__PROVIDED MATERIAL__.
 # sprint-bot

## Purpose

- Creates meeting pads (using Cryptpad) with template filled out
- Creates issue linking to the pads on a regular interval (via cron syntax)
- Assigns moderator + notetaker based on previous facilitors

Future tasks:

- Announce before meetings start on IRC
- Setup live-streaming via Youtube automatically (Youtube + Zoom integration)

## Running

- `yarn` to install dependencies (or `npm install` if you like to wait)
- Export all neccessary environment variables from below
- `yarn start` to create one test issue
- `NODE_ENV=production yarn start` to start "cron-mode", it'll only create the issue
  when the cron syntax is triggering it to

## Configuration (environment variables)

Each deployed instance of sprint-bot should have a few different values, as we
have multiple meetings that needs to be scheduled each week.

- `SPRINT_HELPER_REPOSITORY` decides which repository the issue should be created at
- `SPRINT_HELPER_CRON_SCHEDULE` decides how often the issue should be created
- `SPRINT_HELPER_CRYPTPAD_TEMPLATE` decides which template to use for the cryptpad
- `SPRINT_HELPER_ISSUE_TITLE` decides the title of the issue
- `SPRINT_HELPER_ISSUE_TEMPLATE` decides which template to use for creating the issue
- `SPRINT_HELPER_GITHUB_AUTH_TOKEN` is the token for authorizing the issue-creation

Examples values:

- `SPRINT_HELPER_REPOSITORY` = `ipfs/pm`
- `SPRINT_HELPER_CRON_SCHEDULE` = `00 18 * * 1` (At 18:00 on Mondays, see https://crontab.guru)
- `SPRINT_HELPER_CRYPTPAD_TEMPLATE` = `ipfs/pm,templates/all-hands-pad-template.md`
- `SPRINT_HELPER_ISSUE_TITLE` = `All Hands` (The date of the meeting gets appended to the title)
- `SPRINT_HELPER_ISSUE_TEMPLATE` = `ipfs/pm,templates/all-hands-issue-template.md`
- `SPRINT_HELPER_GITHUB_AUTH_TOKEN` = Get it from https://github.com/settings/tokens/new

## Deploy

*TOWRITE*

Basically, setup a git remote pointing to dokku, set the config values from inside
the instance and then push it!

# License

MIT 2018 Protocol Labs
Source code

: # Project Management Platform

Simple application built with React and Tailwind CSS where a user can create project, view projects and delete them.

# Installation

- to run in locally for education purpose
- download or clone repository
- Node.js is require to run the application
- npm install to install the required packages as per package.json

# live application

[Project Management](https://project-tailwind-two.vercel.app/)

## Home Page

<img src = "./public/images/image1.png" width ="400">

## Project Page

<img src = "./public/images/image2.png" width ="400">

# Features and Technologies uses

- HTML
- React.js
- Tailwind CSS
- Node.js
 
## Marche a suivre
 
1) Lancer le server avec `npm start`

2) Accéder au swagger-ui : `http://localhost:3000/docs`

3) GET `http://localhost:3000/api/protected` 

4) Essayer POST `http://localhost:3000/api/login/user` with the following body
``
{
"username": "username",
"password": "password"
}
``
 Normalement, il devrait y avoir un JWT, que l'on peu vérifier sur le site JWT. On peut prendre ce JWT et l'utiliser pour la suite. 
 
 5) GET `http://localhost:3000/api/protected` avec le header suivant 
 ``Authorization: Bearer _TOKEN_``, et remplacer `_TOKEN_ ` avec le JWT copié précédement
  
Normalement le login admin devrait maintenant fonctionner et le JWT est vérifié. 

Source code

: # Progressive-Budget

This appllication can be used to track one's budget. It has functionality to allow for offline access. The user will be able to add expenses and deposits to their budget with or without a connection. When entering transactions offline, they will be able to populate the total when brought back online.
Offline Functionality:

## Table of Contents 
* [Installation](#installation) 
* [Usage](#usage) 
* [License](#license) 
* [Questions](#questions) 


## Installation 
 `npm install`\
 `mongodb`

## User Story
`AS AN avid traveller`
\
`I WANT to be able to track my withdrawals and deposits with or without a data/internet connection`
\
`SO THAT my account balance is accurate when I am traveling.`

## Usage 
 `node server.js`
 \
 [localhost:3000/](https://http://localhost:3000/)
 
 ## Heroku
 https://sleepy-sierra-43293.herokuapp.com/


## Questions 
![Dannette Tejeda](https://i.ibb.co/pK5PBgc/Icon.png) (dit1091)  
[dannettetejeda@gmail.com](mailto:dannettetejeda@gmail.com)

__EXERCISE INSTRUCTIONS__. Each entry must appear again in the answer exactly as written.

__TASK RESPONSE__.
 # sprint-bot

## Purpose

- Creates meeting pads (using Cryptpad) with template filled out
- Creates issue linking to the pads on a regular interval (via cron syntax)
- Assigns moderator + notetaker based on previous facilitors

Future tasks:

- Announce before meetings start on IRC
- Setup live-streaming via Youtube automatically (Youtube + Zoom integration)

## Running

- `yarn` to install dependencies (or `npm install` if you like to wait)
- Export all neccessary environment variables from below
- `yarn start` to create one test issue
- `NODE_ENV=production yarn start` to start "cron-mode", it'll only create the issue
  when the cron syntax is triggering it to

## Configuration (environment variables)

Each deployed instance of sprint-bot should have a few different values, as we
have multiple meetings that needs to be scheduled each week.

- `SPRINT_HELPER_REPOSITORY` decides which repository the issue should be created at
- `SPRINT_HELPER_CRON_SCHEDULE` decides how often the issue should be created
- `SPRINT_HELPER_CRYPTPAD_TEMPLATE` decides which template to use for the cryptpad
- `SPRINT_HELPER_ISSUE_TITLE` decides the title of the issue
- `SPRINT_HELPER_ISSUE_TEMPLATE` decides which template to use for creating the issue
- `SPRINT_HELPER_GITHUB_AUTH_TOKEN` is the token for authorizing the issue-creation

Examples values:

- `SPRINT_HELPER_REPOSITORY` = `ipfs/pm`
- `SPRINT_HELPER_CRON_SCHEDULE` = `00 18 * * 1` (At 18:00 on Mondays, see https://crontab.guru)
- `SPRINT_HELPER_CRYPTPAD_TEMPLATE` = `ipfs/pm,templates/all-hands-pad-template.md`
- `SPRINT_HELPER_ISSUE_TITLE` = `All Hands` (The date of the meeting gets appended to the title)
- `SPRINT_HELPER_ISSUE_TEMPLATE` = `ipfs/pm,templates/all-hands-issue-template.md`
- `SPRINT_HELPER_GITHUB_AUTH_TOKEN` = Get it from https://github.com/settings/tokens/new

## Deploy

*TOWRITE*

Basically, setup a git remote pointing to dokku, set the config values from inside
the instance and then push it!

# License

MIT 2018 Protocol Labs
Source code

: # Project Management Platform

Simple application built with React and Tailwind CSS where a user can create project, view projects and delete them.

# Installation

- to run in locally for education purpose
- download or clone repository
- Node.js is require to run the application
- npm install to install the required packages as per package.json

# live application

[Project Management](https://project-tailwind-two.vercel.app/)

## Home Page

<img src = "./public/images/image1.png" width ="400">

## Project Page

<img src = "./public/images/image2.png" width ="400">

# Features and Technologies uses

- HTML
- React.js
- Tailwind CSS
- Node.js
 
## Marche a suivre
 
1) Lancer le server avec `npm start`

2) Accéder au swagger-ui : `http://localhost:3000/docs`

3) GET `http://localhost:3000/api/protected` 

4) Essayer POST `http://localhost:3000/api/login/user` with the following body
``
{
"username": "username",
"password": "password"
}
``
 Normalement, il devrait y avoir un JWT, que l'on peu vérifier sur le site JWT. On peut prendre ce JWT et l'utiliser pour la suite. 
 
 5) GET `http://localhost:3000/api/protected` avec le header suivant 
 ``Authorization: Bearer _TOKEN_``, et remplacer `_TOKEN_ ` avec le JWT copié précédement
  
Normalement le login admin devrait maintenant fonctionner et le JWT est vérifié. 

Source code

: # Progressive-Budget

This appllication can be used to track one's budget. It has functionality to allow for offline access. The user will be able to add expenses and deposits to their budget with or without a connection. When entering transactions offline, they will be able to populate the total when brought back online.
Offline Functionality:

## Table of Contents 
* [Installation](#installation) 
* [Usage](#usage) 
* [License](#license) 
* [Questions](#questions) 


## Installation 
 `npm install`\
 `mongodb`

## User Story
`AS AN avid traveller`
\
`I WANT to be able to track my withdrawals and deposits with or without a data/internet connection`
\
`SO THAT my account balance is accurate when I am traveling.`

## Usage 
 `node server.js`
 \
 [localhost:3000/](https://http://localhost:3000/)
 
 ## Heroku
 https://sleepy-sierra-43293.herokuapp.com/


## Questions 
![Dannette Tejeda](https://i.ibb.co/pK5PBgc/Icon.png) (dit1091)  
[dannettetejeda@gmail.com](mailto:dannettetejeda@gmail.com)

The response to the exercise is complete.